WORK ORDER >> In the entries that follow, the first line to write out is the one containing "2. Provide an", and the last is the one containing "a static workflow". Reproduce that stretch exactly, with nothing before or after it.

RECORDS >>

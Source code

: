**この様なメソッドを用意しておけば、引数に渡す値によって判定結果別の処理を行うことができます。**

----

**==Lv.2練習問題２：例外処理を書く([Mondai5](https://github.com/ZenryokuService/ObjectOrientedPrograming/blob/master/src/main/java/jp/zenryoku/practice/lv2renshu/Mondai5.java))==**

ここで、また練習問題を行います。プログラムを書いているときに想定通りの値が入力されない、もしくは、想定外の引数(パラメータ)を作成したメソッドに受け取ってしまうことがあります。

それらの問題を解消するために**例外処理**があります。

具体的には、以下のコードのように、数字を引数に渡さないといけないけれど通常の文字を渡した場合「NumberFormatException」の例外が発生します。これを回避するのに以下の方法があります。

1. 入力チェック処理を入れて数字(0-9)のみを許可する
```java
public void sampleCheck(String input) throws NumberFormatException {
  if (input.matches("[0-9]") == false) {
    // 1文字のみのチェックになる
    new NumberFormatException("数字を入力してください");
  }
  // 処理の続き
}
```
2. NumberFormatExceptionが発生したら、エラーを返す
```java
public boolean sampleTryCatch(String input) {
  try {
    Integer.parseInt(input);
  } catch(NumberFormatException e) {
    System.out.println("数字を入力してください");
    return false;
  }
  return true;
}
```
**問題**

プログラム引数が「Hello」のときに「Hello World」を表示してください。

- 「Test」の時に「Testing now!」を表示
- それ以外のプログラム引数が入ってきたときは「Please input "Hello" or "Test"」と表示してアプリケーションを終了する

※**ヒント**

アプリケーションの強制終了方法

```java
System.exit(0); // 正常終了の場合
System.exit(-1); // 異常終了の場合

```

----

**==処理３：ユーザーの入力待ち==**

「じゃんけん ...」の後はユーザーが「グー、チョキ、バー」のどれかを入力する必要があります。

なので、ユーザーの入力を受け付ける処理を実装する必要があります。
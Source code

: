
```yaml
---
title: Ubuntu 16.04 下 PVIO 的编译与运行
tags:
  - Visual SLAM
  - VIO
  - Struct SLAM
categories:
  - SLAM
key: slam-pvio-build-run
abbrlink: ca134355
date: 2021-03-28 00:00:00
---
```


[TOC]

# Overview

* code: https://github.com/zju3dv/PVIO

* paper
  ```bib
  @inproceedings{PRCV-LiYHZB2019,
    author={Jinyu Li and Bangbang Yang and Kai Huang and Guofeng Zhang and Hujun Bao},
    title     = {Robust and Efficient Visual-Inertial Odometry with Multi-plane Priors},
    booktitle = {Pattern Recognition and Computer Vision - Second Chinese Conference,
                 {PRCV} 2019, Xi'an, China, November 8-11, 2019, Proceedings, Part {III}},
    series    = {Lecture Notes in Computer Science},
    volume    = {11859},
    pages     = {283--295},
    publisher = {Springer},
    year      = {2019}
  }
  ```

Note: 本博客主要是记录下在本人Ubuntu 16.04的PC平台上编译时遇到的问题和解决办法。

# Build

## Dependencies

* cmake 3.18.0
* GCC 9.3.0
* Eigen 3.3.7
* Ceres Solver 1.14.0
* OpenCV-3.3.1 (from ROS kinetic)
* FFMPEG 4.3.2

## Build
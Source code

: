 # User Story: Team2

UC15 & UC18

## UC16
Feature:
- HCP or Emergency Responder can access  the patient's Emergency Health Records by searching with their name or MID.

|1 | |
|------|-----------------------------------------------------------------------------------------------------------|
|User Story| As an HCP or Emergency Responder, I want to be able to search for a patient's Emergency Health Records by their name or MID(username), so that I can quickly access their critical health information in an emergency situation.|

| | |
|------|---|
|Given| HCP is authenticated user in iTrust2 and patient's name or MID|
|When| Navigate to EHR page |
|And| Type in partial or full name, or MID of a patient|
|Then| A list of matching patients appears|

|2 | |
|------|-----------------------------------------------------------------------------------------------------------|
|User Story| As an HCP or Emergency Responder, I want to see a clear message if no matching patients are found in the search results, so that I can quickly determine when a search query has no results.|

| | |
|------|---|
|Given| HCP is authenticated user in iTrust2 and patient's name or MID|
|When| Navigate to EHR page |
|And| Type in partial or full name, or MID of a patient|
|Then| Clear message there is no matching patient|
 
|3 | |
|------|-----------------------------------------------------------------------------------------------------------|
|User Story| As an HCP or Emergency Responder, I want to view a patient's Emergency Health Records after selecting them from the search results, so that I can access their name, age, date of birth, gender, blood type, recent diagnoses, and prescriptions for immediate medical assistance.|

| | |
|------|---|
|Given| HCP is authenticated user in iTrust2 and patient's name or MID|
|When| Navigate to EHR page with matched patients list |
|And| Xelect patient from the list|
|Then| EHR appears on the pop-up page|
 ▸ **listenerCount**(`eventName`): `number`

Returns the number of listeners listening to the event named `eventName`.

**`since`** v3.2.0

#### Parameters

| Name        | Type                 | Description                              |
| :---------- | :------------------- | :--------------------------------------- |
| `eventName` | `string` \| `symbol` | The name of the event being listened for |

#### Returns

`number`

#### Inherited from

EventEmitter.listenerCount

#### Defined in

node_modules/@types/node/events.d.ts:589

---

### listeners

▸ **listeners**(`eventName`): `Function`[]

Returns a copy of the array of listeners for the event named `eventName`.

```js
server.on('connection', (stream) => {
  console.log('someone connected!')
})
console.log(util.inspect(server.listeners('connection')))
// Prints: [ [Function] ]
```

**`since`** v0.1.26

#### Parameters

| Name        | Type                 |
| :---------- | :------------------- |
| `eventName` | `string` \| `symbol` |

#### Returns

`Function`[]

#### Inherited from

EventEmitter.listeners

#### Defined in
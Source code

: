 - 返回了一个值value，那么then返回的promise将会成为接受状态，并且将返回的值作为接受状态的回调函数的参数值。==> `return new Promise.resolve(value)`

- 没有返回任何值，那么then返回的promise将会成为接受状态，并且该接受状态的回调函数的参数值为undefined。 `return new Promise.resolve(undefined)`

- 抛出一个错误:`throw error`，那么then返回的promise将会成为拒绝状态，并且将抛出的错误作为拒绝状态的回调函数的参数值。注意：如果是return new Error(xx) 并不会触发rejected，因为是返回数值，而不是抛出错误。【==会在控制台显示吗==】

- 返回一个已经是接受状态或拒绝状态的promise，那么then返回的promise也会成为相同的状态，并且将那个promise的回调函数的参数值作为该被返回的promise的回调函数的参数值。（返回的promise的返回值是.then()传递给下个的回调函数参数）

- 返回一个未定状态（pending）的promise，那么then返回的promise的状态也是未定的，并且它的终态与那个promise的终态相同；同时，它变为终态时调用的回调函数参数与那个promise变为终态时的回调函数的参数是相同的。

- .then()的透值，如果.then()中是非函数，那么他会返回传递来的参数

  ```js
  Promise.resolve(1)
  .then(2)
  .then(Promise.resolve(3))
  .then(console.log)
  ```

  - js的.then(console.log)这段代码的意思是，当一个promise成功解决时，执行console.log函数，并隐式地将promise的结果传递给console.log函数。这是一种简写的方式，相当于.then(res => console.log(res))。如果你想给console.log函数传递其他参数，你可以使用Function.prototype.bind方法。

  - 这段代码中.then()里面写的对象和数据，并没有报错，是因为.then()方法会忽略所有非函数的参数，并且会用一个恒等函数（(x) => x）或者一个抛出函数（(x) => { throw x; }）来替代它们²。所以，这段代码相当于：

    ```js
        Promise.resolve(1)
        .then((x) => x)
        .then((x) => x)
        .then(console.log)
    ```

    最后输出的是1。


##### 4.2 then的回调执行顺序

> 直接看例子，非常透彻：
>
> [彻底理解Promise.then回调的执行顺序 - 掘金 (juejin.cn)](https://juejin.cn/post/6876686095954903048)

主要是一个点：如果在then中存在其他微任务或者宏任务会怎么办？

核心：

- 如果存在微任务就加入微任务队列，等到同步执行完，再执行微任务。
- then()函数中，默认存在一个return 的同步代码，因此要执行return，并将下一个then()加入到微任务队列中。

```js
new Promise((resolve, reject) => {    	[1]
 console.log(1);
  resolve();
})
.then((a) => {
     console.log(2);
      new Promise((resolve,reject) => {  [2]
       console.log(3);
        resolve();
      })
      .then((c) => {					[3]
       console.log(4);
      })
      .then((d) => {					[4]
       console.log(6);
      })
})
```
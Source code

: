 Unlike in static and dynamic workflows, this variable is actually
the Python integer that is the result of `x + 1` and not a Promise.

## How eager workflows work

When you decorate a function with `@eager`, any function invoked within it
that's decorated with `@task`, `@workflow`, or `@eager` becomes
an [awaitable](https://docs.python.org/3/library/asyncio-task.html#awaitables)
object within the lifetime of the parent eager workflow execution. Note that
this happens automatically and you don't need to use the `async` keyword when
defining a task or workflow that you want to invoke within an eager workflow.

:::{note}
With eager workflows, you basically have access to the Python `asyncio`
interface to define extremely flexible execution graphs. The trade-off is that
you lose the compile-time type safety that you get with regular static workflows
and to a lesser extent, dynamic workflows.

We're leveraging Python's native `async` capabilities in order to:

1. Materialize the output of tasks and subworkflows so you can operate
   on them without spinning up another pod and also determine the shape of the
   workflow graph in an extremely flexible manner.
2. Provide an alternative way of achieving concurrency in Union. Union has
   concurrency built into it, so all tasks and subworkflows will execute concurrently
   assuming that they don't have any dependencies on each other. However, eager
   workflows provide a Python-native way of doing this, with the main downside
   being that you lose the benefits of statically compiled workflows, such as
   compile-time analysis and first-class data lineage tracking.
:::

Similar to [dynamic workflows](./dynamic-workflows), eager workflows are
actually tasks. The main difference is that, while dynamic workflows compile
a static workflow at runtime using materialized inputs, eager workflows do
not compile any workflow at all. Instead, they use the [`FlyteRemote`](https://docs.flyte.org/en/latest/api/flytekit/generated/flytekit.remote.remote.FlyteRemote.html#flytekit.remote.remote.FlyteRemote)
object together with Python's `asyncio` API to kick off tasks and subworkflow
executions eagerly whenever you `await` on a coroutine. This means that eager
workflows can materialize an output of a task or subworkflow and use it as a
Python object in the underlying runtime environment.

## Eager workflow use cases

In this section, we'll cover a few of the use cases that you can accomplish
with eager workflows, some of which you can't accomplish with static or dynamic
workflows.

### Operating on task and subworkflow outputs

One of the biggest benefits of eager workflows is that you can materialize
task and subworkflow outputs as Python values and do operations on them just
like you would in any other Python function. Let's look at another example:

COMPLETED EXERCISE >>
2. Provide an alternative way of achieving concurrency in Union. Union has
   concurrency built into it, so all tasks and subworkflows will execute concurrently
   assuming that they don't have any dependencies on each other. However, eager
   workflows provide a Python-native way of doing this, with the main downside
   being that you lose the benefits of statically compiled workflows, such as
   compile-time analysis and first-class data lineage tracking.
:::

Similar to [dynamic workflows](./dynamic-workflows), eager workflows are
actually tasks. The main difference is that, while dynamic workflows compile
a static workflow at runtime using materialized inputs, eager workflows do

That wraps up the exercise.